In Smartphones, Seven Finds A New Heaven

Seven Networks is leveraging its push email technology to create a new system for app data syncing that can help reduce traffic from smartphones and mobile devices by up to 70 percent. The solution has big implications for carriers, struggling to keep up with soaring mobile data use, and for mobile users, who are increasingly facing limits on their use of data.

The Seven Open Channel technology monitors data requests from mobile apps and only sends traffic when new information is available. Basically, it limits the amount of times the device’s radio has to turn on. By eliminating unnecessary requests, Seven can help devices reduce their time on a network by up to 40 percent, according to early tests. And it helps reduce mobile traffic by up to 70 percent while boosting battery life by up to 25 percent.

The key is in tapping Seven’s existing work in push email. The company began in 2000 building an efficient way to sync emails to the cloud. But with app use booming and apps increasingly connected to the cloud, it made sense to leverage Seven’s work in email.

“Open Channel does for the Mobile Internet what content delivery networks did for the wired network – work with the existing infrastructure to provide scalability to handle massive data loads,” said Ross Bott, president and CEO of SEVEN. “This is an exciting new business direction for SEVEN Networks, one that leverages our technology expertise, but that also takes us into an exploding new market.”

Seven said the technology is compatible with Android handsets initially and is in trials with tier-1 carriers in the U.S. and Europe. The technology includes device software that works with a server to manage traffic.

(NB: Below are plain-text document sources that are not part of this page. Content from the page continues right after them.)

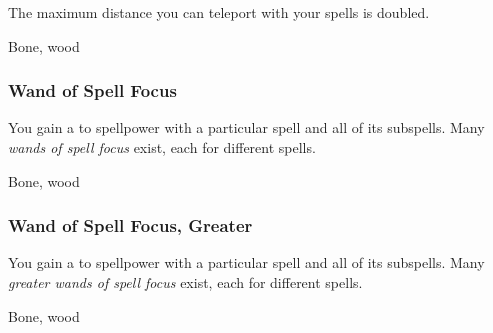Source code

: The maximum distance you can teleport with your  spells is doubled.



 


 Bone, wood


\lowercase{\hypertarget{item:Wand of Spell Focus}{}}\label{item:Wand of Spell Focus}
\hypertarget{item:Wand of Spell Focus}{\subsubsection{Wand of Spell Focus\hfill{}}}

You gain a   to spellpower with a particular spell and all of its subspells.
Many \textit{wands of spell focus} exist, each for different spells.



 


 Bone, wood


\lowercase{\hypertarget{item:Wand of Spell Focus, Greater}{}}\label{item:Wand of Spell Focus, Greater}
\hypertarget{item:Wand of Spell Focus, Greater}{\subsubsection{Wand of Spell Focus, Greater\hfill{}}}

You gain a   to spellpower with a particular spell and all of its subspells.
Many \textit{greater wands of spell focus} exist, each for different spells.



 


 Bone, wood
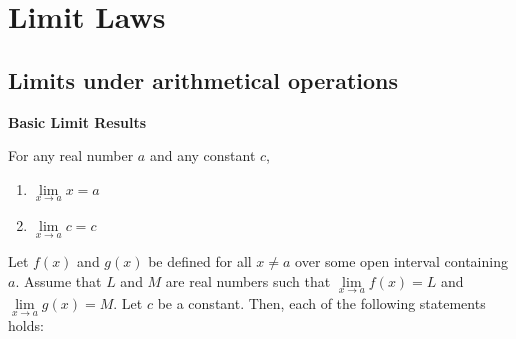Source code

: 
\section{Limit Laws}

\hypertarget{limits-under-arithmetical-operations}{%
\subsection{Limits under arithmetical
operations}\label{limits-under-arithmetical-operations}}

\noindent\textbf{Basic Limit Results}

For any real number \(a\) and any constant \(c\),

\begin{enumerate}[sepno]
\item
  \(\lim\limits_{x\to a}x=a\)
\item
  \(\lim\limits_{x\to a}c=c\)
\end{enumerate}

Let \(f(x)\) and \(g(x)\) be defined for all \(x\neq a\) over some open
interval containing \(a\). Assume that \(L\) and \(M\) are real numbers
such that \(\lim\limits_{x\to a}f(x)=L\) and
\(\lim\limits_{x\to a}g(x)=M\). Let \(c\) be a constant. Then, each of
the following statements holds:

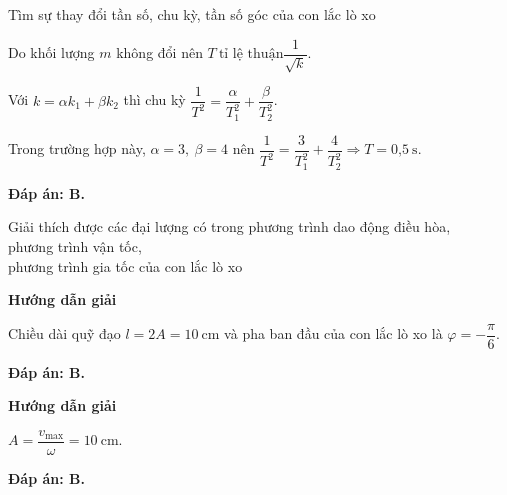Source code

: \begin{dang}{Tìm sự thay đổi tần số, chu kỳ, tần số góc của con lắc lò xo}
{		Do khối lượng $m$ không đổi nên $T \ \text{tỉ lệ thuận}  \dfrac{1}{\sqrt{k}}$.
		
		Với $k=\alpha k_1+\beta k_2$ thì chu kỳ $\dfrac{1}{T^2}=\dfrac{\alpha}{T_1^2}+\dfrac{\beta}{T_2^2}$.
		
		Trong trường hợp này, $\alpha=3, \ \beta=4$ nên $\dfrac{1}{T^2}=\dfrac{3}{T_1^2}+\dfrac{4}{T_2^2}\Rightarrow T=\text{0,5}\ \text{s}$.
		
		\textbf{Đáp án: B.}
	}
\end{dang}

\begin{dang}{Giải thích được các đại lượng có trong phương trình dao động điều hòa,\\ phương trình vận tốc,\\ phương trình gia tốc của con lắc lò xo}
	
	{\begin{center}
			\textbf{Hướng dẫn giải}
		\end{center}
		
		Chiều dài quỹ đạo $l=2A=\text{10}\ \text{cm} $ và pha ban đầu của con lắc lò xo là $\varphi=-\dfrac{\pi}{6}$.		
		
		\textbf{Đáp án: B.}
	}
	{\begin{center}
			\textbf{Hướng dẫn giải}
		\end{center}
		
		$A=\dfrac{v_\text{max}}{\omega}=10\ \text{cm}$.
		
		\textbf{Đáp án: B.}
	}
	
	
\end{dang}
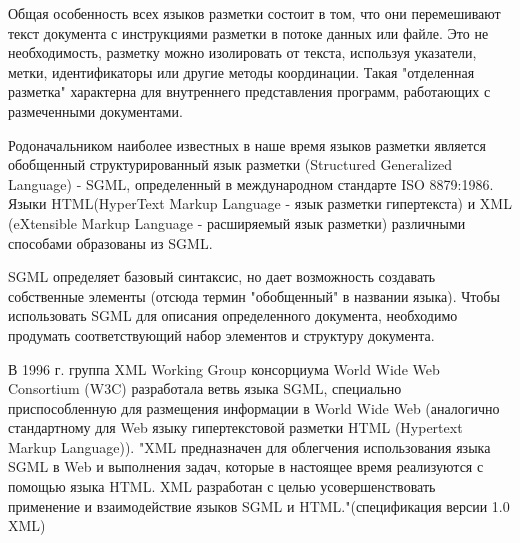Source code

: \documentclass[12pt,a4paper,oneside]{article} %
\begin{document}
Общая особенность всех языков разметки состоит в том, что они \linebreak
перемешивают текст документа с инструкциями разметки в потоке \linebreak
данных или файле. Это не необходимость, разметку можно изолировать \linebreak
от текста, используя указатели, метки, идентификаторы или другие \linebreak
методы координации. Такая "отделенная разметка" характерна для \linebreak
внутреннего представления программ, работающих с размеченными \linebreak
документами.

Родоначальником наиболее известных в наше время языков разметки \linebreak
является обобщенный структурированный язык разметки (Structured \linebreak
Generalized Language) - SGML, определенный в международном стандарте \linebreak
ISO 8879:1986. Языки HTML(HyperText Markup Language - язык разметки \linebreak
гипертекста) и XML (eXtensible Markup Language - расширяемый язык \linebreak
разметки) различными способами образованы из SGML.

SGML определяет базовый синтаксис, но дает возможность создавать \linebreak
собственные элементы (отсюда термин "обобщенный" в названии языка).\linebreak
Чтобы использовать SGML для описания определенного документа, \linebreak
необходимо продумать соответствующий набор элементов и структуру \linebreak
документа.

В 1996 г. группа XML Working Group консорциума World Wide Web \linebreak
Consortium (W3C) разработала ветвь языка SGML, специально \linebreak
приспособленную для размещения информации в World Wide Web \linebreak
(аналогично стандартному для Web языку гипертекстовой разметки HTML\linebreak
(Hypertext Markup Language)). "XML предназначен для облегчения \linebreak
использования языка SGML в Web и выполнения задач, которые в \linebreak
настоящее время реализуются с помощью языка HTML. XML разработан \linebreak
с целью усовершенствовать применение и взаимодействие языков \linebreak
SGML и HTML."(спецификация версии 1.0 XML)
\end{document}
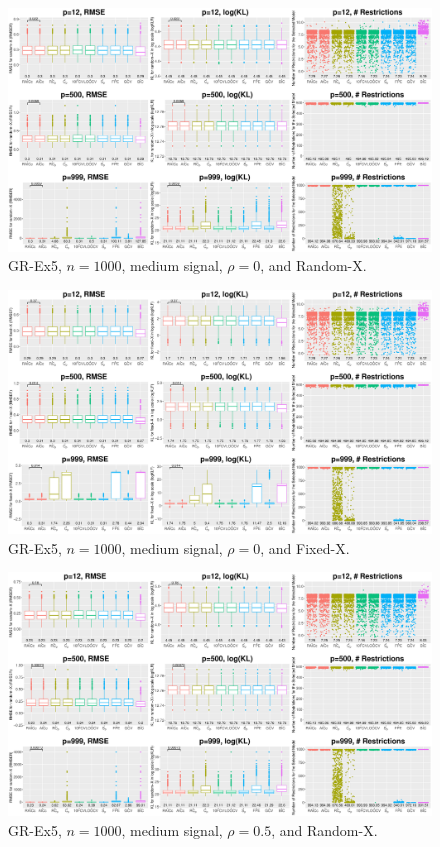 \clearpage
\begin{figure}[!ht]
\centering
\includegraphics[width=\textwidth]{figures/supplement/randomx_GR-Ex5_n1000_msnr_rho0.eps}
\caption{GR-Ex5, $n=1000$, medium signal, $\rho=0$, and Random-X.}
\end{figure}
\begin{figure}[!ht]
\centering
\includegraphics[width=\textwidth]{figures/supplement/fixedx_GR-Ex5_n1000_msnr_rho0.eps}
\caption{GR-Ex5, $n=1000$, medium signal, $\rho=0$, and Fixed-X.}
\end{figure}
\clearpage
\begin{figure}[!ht]
\centering
\includegraphics[width=\textwidth]{figures/supplement/randomx_GR-Ex5_n1000_msnr_rho05.eps}
\caption{GR-Ex5, $n=1000$, medium signal, $\rho=0.5$, and Random-X.}
\end{figure}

Seven said the software augments existing traffic optimization tools such as fast dormancy and doesn’t require any changes for the network. Open Channel is also transparent to developers and should not change the experience for mobile users, Seven said.

We’ve been talking about the growing data demands of mobile devices and their impact on wireless networks. Cisco last year predicted that mobile users will consume 3.6 exabytes a month on wireless networks worldwide by 2014. As Om recently wrote about, we’re on our way toward the gigabyte phone, in which the average user consumes a gigabyte of data a month. This probably won’t slow down the migration toward metered pricing by carriers, but it’s an additional tool for mobile operators to stay ahead of the crush of mobile traffic coming. With data demand only expected to skyrocket, any bit can help.